My mom took me to see the Rheumatologist down the street as soon as I was discharged from the hospital and no one was there. I called his office (and left a voicemail) and then “Physician’s Exchange” to try to get a hold of him. Finally someone from his office got a hold of me and basically told me (I don’t want to get into how angry I was especially because of how I felt, leaving the hospital when I should’ve stayed as I was feeling worse with the onset of the headaches that can last for days), that my appointment was set for O’ahu. When I initially made the follow up appointment I reconfirmed with the girl that scheduled it, that it was for Kaua’i and she said yes. He will be here again this coming Thursday. So far I have an appointment to see my new Neurologist and Rheumatologist on Thursday, my PCP on Friday for my post hospital visit, I spoke to Cardiology today kind of hinting that I would like to come in on Thursday if at all possible (even though I know that I was hoping for something impossible and thought I may need to wait a month or so to see him) but she said she actually had a spot on Thursday and would “hold” it for me until tomorrow when my doctor sent them the referral. Then I just have the pending Neurology appointment. Lovely. You will find out soon that I am sarcastic, sometimes humorous, and then sometimes I just make myself laugh (which is fine with me, it amuses me). I have to though. It’s always been in my nature and if I don’t, I would go crazy at some points.

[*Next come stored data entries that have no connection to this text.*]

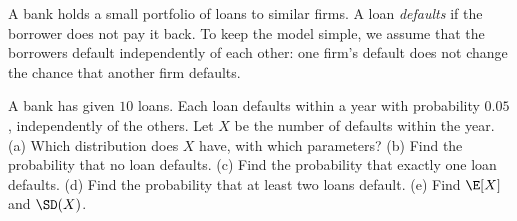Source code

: 
\begin{problem}
	\begin{context}
		A bank holds a small portfolio of loans to similar firms. A loan
		\emph{defaults} if the borrower does not pay it back. To keep the model
		simple, we assume that the borrowers default independently of each
		other: one firm's default does not change the chance that another firm
		defaults.
	\end{context}
	A bank has given $10$ loans. Each loan defaults within a year with
	probability $0.05$, independently of the others. Let $X$ be the number of
	defaults within the year.
	(a) Which distribution does $X$ have, with which parameters?
	(b) Find the probability that no loan defaults.
	(c) Find the probability that exactly one loan defaults.
	(d) Find the probability that at least two loans default.
	(e) Find $\E[X]$ and $\SD(X)$.
\end{problem}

I had a note to go back to work tomorrow but I’m still not up to par, no matter how much I try to kick myself in the butt and go into work as I am stubborn and have strong work ethics which sometimes takes precedence over other things, including my health. But right now I think I need to take it easy or else I might have to stay out even longer. I was unstable yesterday just walking and tripped going UP the stairs. TWO stairs! Very pathetic, almost comical but not.

I had my sister chop off my long hair yesterday. I felt it might help with the headaches, if only a little, plus I needed a change. I thought it would be good for the soul. I’ve been depressed lately because my Lupus has never been this bad before and I’m scared because I don’t know what will happen or if all the medication that I am on will really help or not. If Cellcept doesn’t work to get my kidney function back to an acceptable level, the next course of action is Cytoxan. I’m not sure how I would deal with it all including losing my hair so I hoped by chopping it off, it would help me cope better in the event that it should happen. My intention is not to make anything sound dreary, I’m just posting my experience, and hoping that everything will end up happily ever after to give you hope.